Он прошел с десяток буфетов и подле каждого встречал груды трупов. Те же черно-фиолетовые лица, та же изодранная одежда, те же последние медяки на груди. Считать было ни к чему да и не нужно: то, что он увидел, выходило за рамки статистики, не умещалось в ее столбцах. Через разбитый буфет он вылез на другую сторону, тыльную, обращенную к длинному оврагу. И здесь были люди и трупы, и все пространство усеяно клочьями рубах, платьев, чуек, изорванными сапогами, шляпками, зонтиками. Василий Иванович подошел к краю обрыва, заглянул в него и обомлел.
Овраг был заполнен трупами. Может быть, до него еще не добрались похоронные команды, потому что он был не виден с Царского павильона и трибун для публики, может быть, в него даже сбрасывали покойников, торопливо очищая площадь для гулянья, а только было там, как на поле только что отгремевшего сражения. И живые, как похоронная команда, бродили среди мертвых, с ужасом заглядывая в лица, робко надеясь, что их близких здесь нет.
Он не смог спуститься в овраг. Не смог, и заставлять себя не стал. У него уже сложилась общая картина, да и деталей к ней было вполне достаточно. Он думал, что достаточно, а потому и решил вернуться на площадь, к балаганам, где играла музыка и неутомимо выступали артисты. Нашел свободный проход между буфетами, шагнул в него и… и остановился вдруг, точно наткнувшись на стену.
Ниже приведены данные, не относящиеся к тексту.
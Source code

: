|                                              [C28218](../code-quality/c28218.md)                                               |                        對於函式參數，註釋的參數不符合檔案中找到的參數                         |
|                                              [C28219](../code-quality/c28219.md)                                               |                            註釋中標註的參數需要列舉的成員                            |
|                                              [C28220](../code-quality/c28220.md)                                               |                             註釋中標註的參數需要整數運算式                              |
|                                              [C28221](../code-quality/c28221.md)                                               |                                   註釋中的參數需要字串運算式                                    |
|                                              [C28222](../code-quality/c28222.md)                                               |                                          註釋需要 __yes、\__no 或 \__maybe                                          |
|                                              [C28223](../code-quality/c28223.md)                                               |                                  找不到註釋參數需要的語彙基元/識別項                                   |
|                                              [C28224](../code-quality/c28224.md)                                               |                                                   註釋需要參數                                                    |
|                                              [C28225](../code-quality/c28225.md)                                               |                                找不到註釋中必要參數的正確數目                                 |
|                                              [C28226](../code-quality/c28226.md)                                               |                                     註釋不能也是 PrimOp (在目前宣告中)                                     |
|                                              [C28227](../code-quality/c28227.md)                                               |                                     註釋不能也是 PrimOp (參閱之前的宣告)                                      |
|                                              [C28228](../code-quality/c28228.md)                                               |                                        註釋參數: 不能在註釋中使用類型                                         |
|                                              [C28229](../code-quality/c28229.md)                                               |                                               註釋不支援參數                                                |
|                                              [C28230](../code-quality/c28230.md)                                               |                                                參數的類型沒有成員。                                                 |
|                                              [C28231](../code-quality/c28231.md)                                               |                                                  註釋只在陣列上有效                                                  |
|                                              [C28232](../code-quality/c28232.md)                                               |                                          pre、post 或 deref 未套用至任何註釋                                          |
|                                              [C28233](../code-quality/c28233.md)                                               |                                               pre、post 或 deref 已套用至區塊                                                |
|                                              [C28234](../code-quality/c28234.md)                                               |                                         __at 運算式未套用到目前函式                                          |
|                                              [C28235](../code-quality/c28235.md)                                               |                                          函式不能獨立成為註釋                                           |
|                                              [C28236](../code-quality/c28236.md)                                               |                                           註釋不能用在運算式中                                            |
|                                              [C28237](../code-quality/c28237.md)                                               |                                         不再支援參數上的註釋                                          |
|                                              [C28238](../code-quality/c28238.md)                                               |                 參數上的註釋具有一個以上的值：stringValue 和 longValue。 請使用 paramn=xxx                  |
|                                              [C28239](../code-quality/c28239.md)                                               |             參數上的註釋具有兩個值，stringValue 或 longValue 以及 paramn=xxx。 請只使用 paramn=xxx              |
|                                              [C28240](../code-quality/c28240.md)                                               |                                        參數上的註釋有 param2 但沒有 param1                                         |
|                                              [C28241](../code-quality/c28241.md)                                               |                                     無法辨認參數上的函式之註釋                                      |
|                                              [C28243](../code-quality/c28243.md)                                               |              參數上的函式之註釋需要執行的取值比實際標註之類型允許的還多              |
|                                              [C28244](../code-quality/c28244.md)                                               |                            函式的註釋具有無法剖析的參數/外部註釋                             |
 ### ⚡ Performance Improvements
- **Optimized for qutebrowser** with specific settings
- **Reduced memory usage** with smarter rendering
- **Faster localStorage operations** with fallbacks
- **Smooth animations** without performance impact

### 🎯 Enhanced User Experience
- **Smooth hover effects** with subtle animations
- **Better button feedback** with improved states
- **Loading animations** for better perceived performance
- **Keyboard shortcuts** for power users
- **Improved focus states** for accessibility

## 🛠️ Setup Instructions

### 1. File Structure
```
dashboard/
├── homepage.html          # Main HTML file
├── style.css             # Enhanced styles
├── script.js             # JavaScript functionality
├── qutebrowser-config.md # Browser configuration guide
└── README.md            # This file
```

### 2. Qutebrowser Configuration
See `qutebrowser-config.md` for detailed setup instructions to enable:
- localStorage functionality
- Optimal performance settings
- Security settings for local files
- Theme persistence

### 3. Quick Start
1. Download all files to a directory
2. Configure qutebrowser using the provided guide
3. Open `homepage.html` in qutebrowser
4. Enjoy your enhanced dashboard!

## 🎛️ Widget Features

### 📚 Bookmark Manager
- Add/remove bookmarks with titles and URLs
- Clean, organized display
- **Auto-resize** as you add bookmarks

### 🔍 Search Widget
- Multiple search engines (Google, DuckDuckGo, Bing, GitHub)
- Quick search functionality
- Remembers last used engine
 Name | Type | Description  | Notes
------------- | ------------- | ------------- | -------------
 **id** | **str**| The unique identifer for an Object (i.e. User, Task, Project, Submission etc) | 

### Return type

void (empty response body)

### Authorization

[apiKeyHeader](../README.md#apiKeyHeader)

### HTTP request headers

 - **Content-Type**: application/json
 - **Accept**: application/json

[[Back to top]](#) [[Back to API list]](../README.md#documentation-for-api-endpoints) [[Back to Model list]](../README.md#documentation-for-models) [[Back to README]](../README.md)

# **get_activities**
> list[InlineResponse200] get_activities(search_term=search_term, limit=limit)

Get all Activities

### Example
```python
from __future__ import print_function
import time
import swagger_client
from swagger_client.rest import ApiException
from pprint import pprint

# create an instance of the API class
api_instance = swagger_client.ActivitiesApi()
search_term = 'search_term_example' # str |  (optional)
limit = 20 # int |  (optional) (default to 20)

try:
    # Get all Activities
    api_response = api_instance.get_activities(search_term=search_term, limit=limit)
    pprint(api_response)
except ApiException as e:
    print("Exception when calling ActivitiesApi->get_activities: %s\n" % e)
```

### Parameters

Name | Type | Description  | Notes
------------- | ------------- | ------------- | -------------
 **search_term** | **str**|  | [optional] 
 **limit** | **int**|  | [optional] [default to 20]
Под его ногами, в пыли лежала толстая пшеничная коса. Василий Иванович с трудом присел в тесном проходе, поднял ее… и вместе с нею из притоптанной пыли появился кусок кожи с головы, уже высохшей на жаре.
Это был скальп. Скальп, сорванный с живого человека. Скальп, который он узнал, вспомнив, как совсем недавно взвешивал косу на ладони. «Ты одна тут, Феничка? — Кажется, он произнес эти слова вслух. — А барышня твоя где? С тобой была барышня?..»
Никто ему не ответил. Он выпрямился с косой в руке, но пошел не вперед, а попятился назад, к оврагу, точно тело Фенички все еще лежало перед ним в узком промежутке между буфетами. А выбравшись, бережно завернул косу в газету и спрятал во внутреннем кармане широкого американского пиджака.